Dual-flexible composite sealing layer in compressed air energy storage caverns: Mechanical behavior and sealing effectiveness

Under high-pressure operation, cracks inevitably form in the concrete lining of compressed air energy storage (CAES) caverns, causing stress concentrations that can tear the sealing layer and lead to air leakage. To tackle this issue, this study introduces a novel dual-flexible composite material (DFCM) composed of butyl rubber (IIR) reinforced with carbon fiber. Comprehensive high-pressure permeation and mechanical tests were performed on both IIR and DFCM to evaluate key properties, including permeability coefficient, tensile strength, and elastic modulus.
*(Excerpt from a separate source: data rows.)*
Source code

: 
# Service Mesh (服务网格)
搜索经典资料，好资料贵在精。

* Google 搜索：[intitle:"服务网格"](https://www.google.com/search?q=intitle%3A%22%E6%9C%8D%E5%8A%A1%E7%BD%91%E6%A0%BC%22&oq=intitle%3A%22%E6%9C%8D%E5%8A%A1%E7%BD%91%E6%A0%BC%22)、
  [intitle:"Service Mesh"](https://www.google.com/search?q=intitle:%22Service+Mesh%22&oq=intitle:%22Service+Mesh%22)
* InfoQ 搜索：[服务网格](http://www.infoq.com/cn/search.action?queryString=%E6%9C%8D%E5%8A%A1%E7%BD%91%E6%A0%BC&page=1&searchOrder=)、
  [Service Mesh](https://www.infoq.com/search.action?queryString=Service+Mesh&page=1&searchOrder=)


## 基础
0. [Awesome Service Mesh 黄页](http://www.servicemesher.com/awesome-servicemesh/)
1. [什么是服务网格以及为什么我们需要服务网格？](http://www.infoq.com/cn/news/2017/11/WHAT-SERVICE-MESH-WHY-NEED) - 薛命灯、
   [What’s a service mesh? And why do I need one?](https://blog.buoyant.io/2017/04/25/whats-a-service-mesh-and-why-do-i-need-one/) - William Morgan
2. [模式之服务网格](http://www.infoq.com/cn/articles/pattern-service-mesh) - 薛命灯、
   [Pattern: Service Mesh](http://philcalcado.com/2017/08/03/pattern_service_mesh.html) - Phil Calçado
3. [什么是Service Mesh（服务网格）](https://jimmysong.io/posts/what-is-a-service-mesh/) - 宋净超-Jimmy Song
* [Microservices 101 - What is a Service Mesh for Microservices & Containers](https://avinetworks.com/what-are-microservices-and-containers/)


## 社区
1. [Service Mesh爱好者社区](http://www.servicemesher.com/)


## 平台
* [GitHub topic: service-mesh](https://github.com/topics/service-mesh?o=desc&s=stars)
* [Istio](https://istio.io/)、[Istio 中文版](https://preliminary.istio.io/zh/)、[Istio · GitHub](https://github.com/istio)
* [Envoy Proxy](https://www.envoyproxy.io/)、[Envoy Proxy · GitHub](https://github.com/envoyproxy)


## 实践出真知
Using these parameters, a multiphysics-coupled computational model was developed and validated against operational data from the Huntorf Power Plant and a CAES facility in Hokkaido. Detailed analysis based on the Yungang Mine CAES project showed that DFCM significantly enhances performance: tensile strength increased from 10.1 to 30.9 MPa, and the daily air leakage rate decreased from 0.143% to 0.129%, an improvement of 9.79%. Under typical operational conditions—such as a 10 mm sealing layer, 21.5 °C injection temperature, and 2.4 m cavern radius—DFCM demonstrated a pressure limit of 22.6 MPa and maintained integrity even with lining cracks, whereas IIR failed at 6.8 MPa with a maximum crack width tolerance of only 0.24 mm. These findings provide important theoretical and practical support for enhancing the safety and feasibility of CAES technology.